The small sliver of confidence he had vanished as he took his position behind the counter of Rush Coffee Shop. Rush was on the corner of a busy avenue, two streets away from a high school, and five streets from a road that connected to a main highway. If there was a moment of peace, it would not be found during the eight o’clock morning shift.
He went through the motions: he pulled a cup from the stack, checked off the boxes that applied to the order, pressed a few buttons on the coffee machine, sealed the cup, and handed it off to the customer. The pattern repeated for eight more hours and with each passing hour, he wondered why he bothered. He was helping to make a stranger’s day better by getting their order correct, by giving them the extra kick in their step, but he did nothing for himself. Routine was his jailer.
“You can go,” his boss said. He hung up his smock and punched out. “Same time tomorrow,” his boss affirmed.

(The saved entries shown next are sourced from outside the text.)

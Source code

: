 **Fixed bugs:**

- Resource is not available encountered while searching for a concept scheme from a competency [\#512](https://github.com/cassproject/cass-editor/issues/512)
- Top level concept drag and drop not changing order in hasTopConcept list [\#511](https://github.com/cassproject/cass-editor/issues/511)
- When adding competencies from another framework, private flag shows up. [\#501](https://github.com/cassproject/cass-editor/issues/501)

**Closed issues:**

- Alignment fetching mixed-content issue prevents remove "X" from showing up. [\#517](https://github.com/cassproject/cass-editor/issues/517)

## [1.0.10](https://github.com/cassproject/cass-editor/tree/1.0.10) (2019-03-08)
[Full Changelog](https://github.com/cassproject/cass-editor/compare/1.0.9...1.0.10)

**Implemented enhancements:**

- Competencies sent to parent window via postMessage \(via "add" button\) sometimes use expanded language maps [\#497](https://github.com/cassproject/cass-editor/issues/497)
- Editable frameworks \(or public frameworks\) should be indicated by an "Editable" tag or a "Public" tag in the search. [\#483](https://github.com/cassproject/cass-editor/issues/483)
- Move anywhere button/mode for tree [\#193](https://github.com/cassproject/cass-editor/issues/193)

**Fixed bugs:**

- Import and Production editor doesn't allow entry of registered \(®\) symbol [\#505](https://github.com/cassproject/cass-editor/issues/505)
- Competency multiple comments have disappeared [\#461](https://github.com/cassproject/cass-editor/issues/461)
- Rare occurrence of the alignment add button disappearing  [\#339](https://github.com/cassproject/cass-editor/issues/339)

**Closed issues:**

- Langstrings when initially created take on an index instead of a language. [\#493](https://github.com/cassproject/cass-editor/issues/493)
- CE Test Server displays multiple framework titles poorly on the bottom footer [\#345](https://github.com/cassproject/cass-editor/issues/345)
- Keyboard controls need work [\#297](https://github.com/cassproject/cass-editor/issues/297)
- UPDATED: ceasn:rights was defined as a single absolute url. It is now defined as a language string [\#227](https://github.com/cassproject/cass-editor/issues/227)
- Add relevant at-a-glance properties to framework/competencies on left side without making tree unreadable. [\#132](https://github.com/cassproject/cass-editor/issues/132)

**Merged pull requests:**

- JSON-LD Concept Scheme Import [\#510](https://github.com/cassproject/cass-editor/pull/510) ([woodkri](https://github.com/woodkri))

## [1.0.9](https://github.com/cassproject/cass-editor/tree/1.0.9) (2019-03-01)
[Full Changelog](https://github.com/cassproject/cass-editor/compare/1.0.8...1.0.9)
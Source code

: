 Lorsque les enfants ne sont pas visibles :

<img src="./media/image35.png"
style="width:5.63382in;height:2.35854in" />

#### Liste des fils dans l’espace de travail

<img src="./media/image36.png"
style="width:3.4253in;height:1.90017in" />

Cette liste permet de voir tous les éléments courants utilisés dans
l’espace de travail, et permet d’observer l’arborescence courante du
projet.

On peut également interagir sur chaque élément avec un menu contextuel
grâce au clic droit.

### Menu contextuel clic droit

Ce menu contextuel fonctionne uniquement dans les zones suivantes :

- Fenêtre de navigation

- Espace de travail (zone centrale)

He said nothing, only nodded, the dread creeping up his spine. Goosebumps settled on his arms.
There was one more stop to make until he could be reunited with the only solace he had: sleep.
He entered the office at exactly half past four. The door made its usual creak. The receptionist smiled her usually false smile. “Mr. Coyle will be with you shortly.”
He sat in the waiting room, folded his hands together. The clock ticked. The secretary clicked a pen at the front desk. His foot scuffed against the maroon colored carpet. The pasty yellow walls tormented his eyes. He focused his attention elsewhere. He unfolded his hands, cracked each knuckle. He was in the middle of the ninth crack when he heard, “Mr. Brennan, you can go inside.”
He rose. He made the journey to the room at the end of the hallway.
“Good afternoon, Mr. Brennan. Please have a seat.”
After a few seconds of silence, Mr. Coyle gestured an arm forward. “The floor is yours.”
Kyle recited his day, emphasizing the lack of a voice on the other end of the phone call, the hollowness in response to his memories, the trap of routine that he was caught in.
Mr. Coyle reclined back in his chair, peering above his rounded spectacles. They hung on the brim of his nose. “Kyle, I told you this wasn’t going to be easy.”
“You did, but I never expected it to feel like…this.”
“Most don’t,” Mr. Coyle folded his hands on his lap. He spoke as if he were reciting a grocery store list. “Prior to the procedure, I explained to you the after effects, and you willingly signed the consent form.”
These were facts that Kyle knew, facts that Kyle didn’t want to hear. He thought undergoing the procedure would help him to not drain the energy from his body and paint the world with a monochromatic brush. Everything he once knew possessed an echo of familiarity, but only an echo.
“The side effects take a while to get used to. When you first came to me, Kyle, you were desperate, wild. The life you were facing was taking a clear toll on your well being.”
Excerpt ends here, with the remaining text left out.